(EXTRACTED MATERIAL begins)

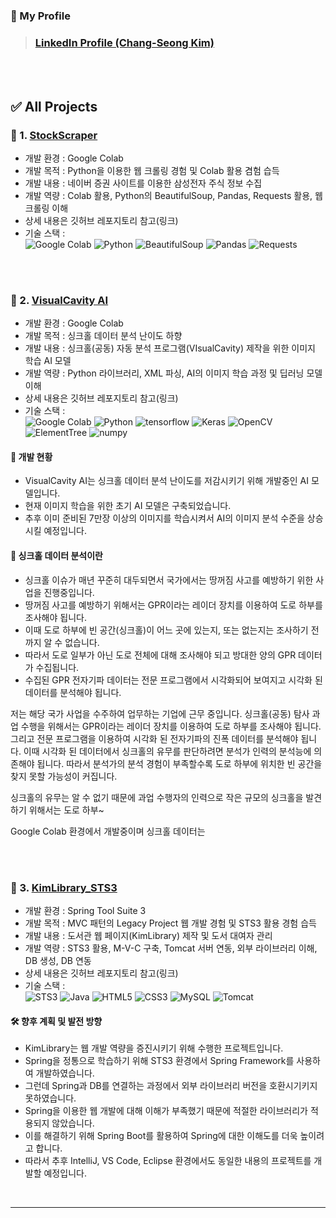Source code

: ### 🎁 My Profile
> ### [LinkedIn Profile (Chang-Seong Kim)](https://www.linkedin.com/in/chang-seong-kim-7826142a0/)

<br>
<br>

## ✅ All Projects

### 📌 1. [StockScraper](https://github.com/Kim-src/StockScraper)
- 개발 환경 : Google Colab
- 개발 목적 : Python을 이용한 웹 크롤링 경험 및 Colab 활용 겸험 습득
- 개발 내용 : 네이버 증권 사이트를 이용한 삼성전자 주식 정보 수집
- 개발 역량 : Colab 활용, Python의 BeautifulSoup, Pandas, Requests 활용, 웹 크롤링 이해
- 상세 내용은 깃허브 레포지토리 참고(링크)
- 기술 스택 :  
<img alt="Google Colab" src="https://img.shields.io/badge/-Google_Colab-F9AB00?style=flat-square&logo=google-colab&logoColor=white" /> <img alt="Python" src="https://img.shields.io/badge/-Python-3776AB?style=flat-square&logo=python&logoColor=white" /> <img alt="BeautifulSoup" src="https://img.shields.io/badge/BeautifulSoup-2ca02c.svg?style=flat-square&logo=python&logoColor=white" /> <img alt="Pandas" src="https://img.shields.io/badge/Pandas-white.svg?style=flat-square&logo=pandas&logoColor=black" /> <img alt="Requests" src="https://img.shields.io/badge/Requests-2CA5E0.svg?style=flat-square&logo=python&logoColor=white" />

<br>
<br>

### 📌 2. [VisualCavity AI](https://github.com/Kim-src/VisualCavity)
- 개발 환경 : Google Colab
- 개발 목적 : 싱크홀 데이터 분석 난이도 하향
- 개발 내용 : 싱크홀(공동) 자동 분석 프로그램(VIsualCavity) 제작을 위한 이미지 학습 AI 모델
- 개발 역량 : Python 라이브러리, XML 파싱, AI의 이미지 학습 과정 및 딥러닝 모델 이해
- 상세 내용은 깃허브 레포지토리 참고(링크)
- 기술 스택 :  
<img alt="Google Colab" src="https://img.shields.io/badge/-Google_Colab-F9AB00?style=flat-square&logo=google-colab&logoColor=white" /> <img alt="Python" src="https://img.shields.io/badge/-Python-3776AB?style=flat-square&logo=python&logoColor=white" /> <img alt="tensorflow" src="https://img.shields.io/badge/TensorFlow-%23FF6F00.svg?style=flat-square&logo=TensorFlow&logoColor=white" /> <img alt="Keras" src="https://img.shields.io/badge/Keras-%23D00000.svg?style=flat-square&logo=Keras&logoColor=white" /> <img alt="OpenCV" src="https://img.shields.io/badge/OpenCV-%23323330.svg?style=flat-square&logo=opencv&logoColor=white" /> <img alt="ElementTree" src="https://img.shields.io/badge/-ElementTree-blue?style=flat-square&logo=python&logoColor=white" /> <img alt="numpy" src="https://img.shields.io/badge/numpy-%23013243.svg?style=flat-square&logo=numpy&logoColor=white" />

#### 🔔 개발 현황
- VisualCavity AI는 싱크홀 데이터 분석 난이도를 저감시키기 위해 개발중인 AI 모델입니다.
- 현재 이미지 학습을 위한 초기 AI 모델은 구축되었습니다.
- 추후 이미 준비된 7만장 이상의 이미지를 학습시켜서 AI의 이미지 분석 수준을 상승시킬 예정입니다.

#### 🔔 싱크홀 데이터 분석이란
- 싱크홀 이슈가 매년 꾸준히 대두되면서 국가에서는 땅꺼짐 사고를 예방하기 위한 사업을 진행중입니다.
- 땅꺼짐 사고를 예방하기 위해서는 GPR이라는 레이더 장치를 이용하여 도로 하부를 조사해야 됩니다.
- 이때 도로 하부에 빈 공간(싱크홀)이 어느 곳에 있는지, 또는 없는지는 조사하기 전까지 알 수 없습니다.
- 따라서 도로 일부가 아닌 도로 전체에 대해 조사해야 되고 방대한 양의 GPR 데이터가 수집됩니다.
- 수집된 GPR 전자기파 데이터는 전문 프로그램에서 시각화되어 보여지고 시각화 된 데이터를 분석해야 됩니다.



저는 해당 국가 사업을 수주하여 업무하는 기업에 근무 중입니다.
싱크홀(공동) 탐사 과업 수행을 위해서는 GPR이라는 레이더 장치를 이용하여 도로 하부를 조사해야 됩니다.
그리고 전문 프로그램을 이용하여 시각화 된 전자기파의 진폭 데이터를 분석해야 됩니다.
이때 시각화 된 데이터에서 싱크홀의 유무를 판단하려면 분석가 인력의 분석능에 의존해야 됩니다.
따라서 분석가의 분석 경험이 부족할수록 도로 하부에 위치한 빈 공간을 찾지 못할 가능성이 커집니다.

싱크홀의 유무는 알 수 없기 때문에 과업 수행자의 인력으로  작은 규모의 싱크홀을 발견하기 위해서는 도로 하부~

Google Colab 환경에서 개발중이며 싱크홀 데이터는

<br>
<br>

### 📌 3. [KimLibrary_STS3](https://github.com/Kim-src/KimLibrary_STS3)
- 개발 환경 : Spring Tool Suite 3
- 개발 목적 : MVC 패턴의 Legacy Project 웹 개발 경험 및 STS3 활용 경험 습득
- 개발 내용 : 도서관 웹 페이지(KimLibrary) 제작 및 도서 대여자 관리
- 개발 역량 : STS3 활용, M-V-C 구축, Tomcat 서버 연동, 외부 라이브러리 이해, DB 생성, DB 연동
- 상세 내용은 깃허브 레포지토리 참고(링크)
- 기술 스택 :  
<img alt="STS3" src="https://img.shields.io/badge/STS3-6DB33F.svg?style=flat-square&logo=spring&logoColor=white" /> <img alt="Java" src="https://img.shields.io/badge/Java-ED8B00.svg?style=flat-square&logo=java&logoColor=white" /> <img alt="HTML5" src="https://img.shields.io/badge/HTML5-E34F26.svg?style=flat-square&logo=html5&logoColor=white" /> <img alt="CSS3" src="https://img.shields.io/badge/CSS3-1572B6.svg?style=flat-square&logo=css3&logoColor=white" /> <img alt="MySQL" src="https://img.shields.io/badge/MySQL-4479A1.svg?style=flat-square&logo=mysql&logoColor=white" /> <img alt="Tomcat" src="https://img.shields.io/badge/Tomcat-F9AB00.svg?style=flat-square&logo=apache&logoColor=white" />

#### 🛠️ 향후 계획 및 발전 방향
- KimLibrary는 웹 개발 역량을 증진시키기 위해 수행한 프로젝트입니다.
- Spring을 정통으로 학습하기 위해 STS3 환경에서 Spring Framework를 사용하여 개발하였습니다.
- 그런데 Spring과 DB를 연결하는 과정에서 외부 라이브러리 버전을 호환시기키지 못하였습니다.
- Spring을 이용한 웹 개발에 대해 이해가 부족했기 때문에 적절한 라이브러리가 적용되지 않았습니다.
- 이를 해결하기 위해 Spring Boot를 활용하여 Spring에 대한 이해도를 더욱 높이려고 합니다.
- 따라서 추후 IntelliJ, VS Code, Eclipse 환경에서도 동일한 내용의 프로젝트를 개발할 예정입니다.

<br>

***

<br>
<br>
<br>

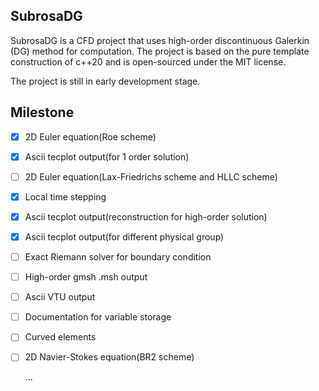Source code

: ## SubrosaDG

SubrosaDG is a CFD project that uses high-order discontinuous Galerkin (DG) method for computation. The project is based on the pure template construction of c++20 and is open-sourced under the MIT license.

The project is still in early development stage.

## Milestone

- [x] 2D Euler equation(Roe scheme)
- [x] Ascii tecplot output(for 1 order solution)
- [ ] 2D Euler equation(Lax-Friedrichs scheme and HLLC scheme)
- [x] Local time stepping
- [x] Ascii tecplot output(reconstruction for high-order solution)
- [x] Ascii tecplot output(for different physical group)
- [ ] Exact Riemann solver for boundary condition
- [ ] High-order gmsh .msh output
- [ ] Ascii VTU output
- [ ] Documentation for variable storage
- [ ] Curved elements
- [ ] 2D Navier-Stokes equation(BR2 scheme)

  ...
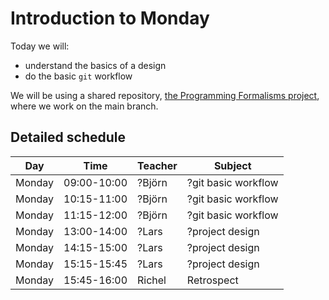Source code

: # Introduction to Monday

Today we will:

- understand the basics of a design
- do the basic `git` workflow

We will be using a shared repository,
[the Programming Formalisms project](https://github.com/programming-formalisms/programming_formalisms_project_summer_2024),
where we work on the main branch.

## Detailed schedule

Day      |Time       |Teacher|Subject
---------|-----------|-------|-----------------------------------------------------------
Monday   |09:00-10:00|?Björn |?git basic workflow
Monday   |10:15-11:00|?Björn |?git basic workflow
Monday   |11:15-12:00|?Björn |?git basic workflow
Monday   |13:00-14:00|?Lars  |?project design
Monday   |14:15-15:00|?Lars  |?project design
Monday   |15:15-15:45|?Lars  |?project design
Monday   |15:45-16:00|Richel |Retrospect
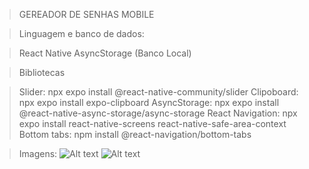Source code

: > GEREADOR DE SENHAS MOBILE

> Linguagem e banco de dados:

  > React Native
  > AsyncStorage (Banco Local)

> Bibliotecas

  > Slider: npx expo install @react-native-community/slider
  > Clipoboard: npx expo install expo-clipboard
  > AsyncStorage: npx expo install @react-native-async-storage/async-storage
  > React Navigation: npx expo install react-native-screens react-native-safe-area-context
  > Bottom tabs: npm install @react-navigation/bottom-tabs

> Imagens:
  ![Alt text](relative/path/to/img1.jpeg)
  ![Alt text](relative/path/to/img2.jpeg)
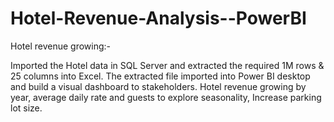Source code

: # Hotel-Revenue-Analysis--PowerBI
Hotel revenue growing:-

Imported the Hotel data in SQL Server and extracted the required 1M rows & 25 columns into Excel. The extracted file imported into Power BI desktop and build a
visual dashboard to stakeholders. Hotel revenue growing by year, average daily rate and guests to explore seasonality, Increase parking lot size.

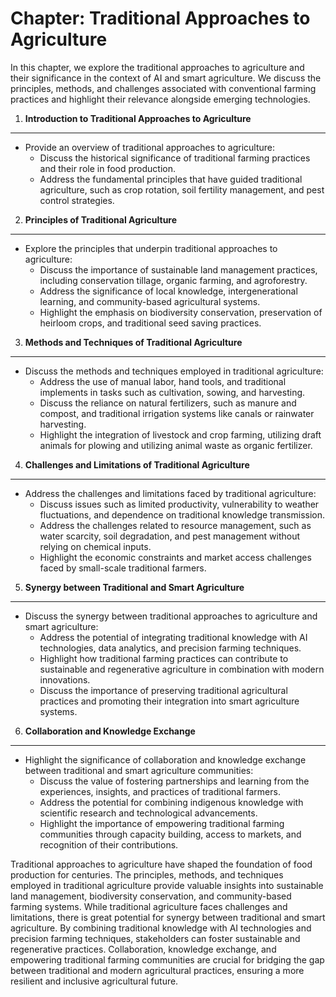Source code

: Chapter: Traditional Approaches to Agriculture
==============================================

In this chapter, we explore the traditional approaches to agriculture and their significance in the context of AI and smart agriculture. We discuss the principles, methods, and challenges associated with conventional farming practices and highlight their relevance alongside emerging technologies.

1. **Introduction to Traditional Approaches to Agriculture**
------------------------------------------------------------

* Provide an overview of traditional approaches to agriculture:
  * Discuss the historical significance of traditional farming practices and their role in food production.
  * Address the fundamental principles that have guided traditional agriculture, such as crop rotation, soil fertility management, and pest control strategies.

2. **Principles of Traditional Agriculture**
--------------------------------------------

* Explore the principles that underpin traditional approaches to agriculture:
  * Discuss the importance of sustainable land management practices, including conservation tillage, organic farming, and agroforestry.
  * Address the significance of local knowledge, intergenerational learning, and community-based agricultural systems.
  * Highlight the emphasis on biodiversity conservation, preservation of heirloom crops, and traditional seed saving practices.

3. **Methods and Techniques of Traditional Agriculture**
--------------------------------------------------------

* Discuss the methods and techniques employed in traditional agriculture:
  * Address the use of manual labor, hand tools, and traditional implements in tasks such as cultivation, sowing, and harvesting.
  * Discuss the reliance on natural fertilizers, such as manure and compost, and traditional irrigation systems like canals or rainwater harvesting.
  * Highlight the integration of livestock and crop farming, utilizing draft animals for plowing and utilizing animal waste as organic fertilizer.

4. **Challenges and Limitations of Traditional Agriculture**
------------------------------------------------------------

* Address the challenges and limitations faced by traditional agriculture:
  * Discuss issues such as limited productivity, vulnerability to weather fluctuations, and dependence on traditional knowledge transmission.
  * Address the challenges related to resource management, such as water scarcity, soil degradation, and pest management without relying on chemical inputs.
  * Highlight the economic constraints and market access challenges faced by small-scale traditional farmers.

5. **Synergy between Traditional and Smart Agriculture**
--------------------------------------------------------

* Discuss the synergy between traditional approaches to agriculture and smart agriculture:
  * Address the potential of integrating traditional knowledge with AI technologies, data analytics, and precision farming techniques.
  * Highlight how traditional farming practices can contribute to sustainable and regenerative agriculture in combination with modern innovations.
  * Discuss the importance of preserving traditional agricultural practices and promoting their integration into smart agriculture systems.

6. **Collaboration and Knowledge Exchange**
-------------------------------------------

* Highlight the significance of collaboration and knowledge exchange between traditional and smart agriculture communities:
  * Discuss the value of fostering partnerships and learning from the experiences, insights, and practices of traditional farmers.
  * Address the potential for combining indigenous knowledge with scientific research and technological advancements.
  * Highlight the importance of empowering traditional farming communities through capacity building, access to markets, and recognition of their contributions.

Traditional approaches to agriculture have shaped the foundation of food production for centuries. The principles, methods, and techniques employed in traditional agriculture provide valuable insights into sustainable land management, biodiversity conservation, and community-based farming systems. While traditional agriculture faces challenges and limitations, there is great potential for synergy between traditional and smart agriculture. By combining traditional knowledge with AI technologies and precision farming techniques, stakeholders can foster sustainable and regenerative practices. Collaboration, knowledge exchange, and empowering traditional farming communities are crucial for bridging the gap between traditional and modern agricultural practices, ensuring a more resilient and inclusive agricultural future.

(EXTRACTED MATERIAL ends)

**WHAT THE TASK REQUIRES:** Look through the records and gather every line containing "Address".

**RESULT BELOW:**
  * Address the fundamental principles that have guided traditional agriculture, such as crop rotation, soil fertility management, and pest control strategies.
  * Address the significance of local knowledge, intergenerational learning, and community-based agricultural systems.
  * Address the use of manual labor, hand tools, and traditional implements in tasks such as cultivation, sowing, and harvesting.
* Address the challenges and limitations faced by traditional agriculture:
  * Address the challenges related to resource management, such as water scarcity, soil degradation, and pest management without relying on chemical inputs.
  * Address the potential of integrating traditional knowledge with AI technologies, data analytics, and precision farming techniques.
  * Address the potential for combining indigenous knowledge with scientific research and technological advancements.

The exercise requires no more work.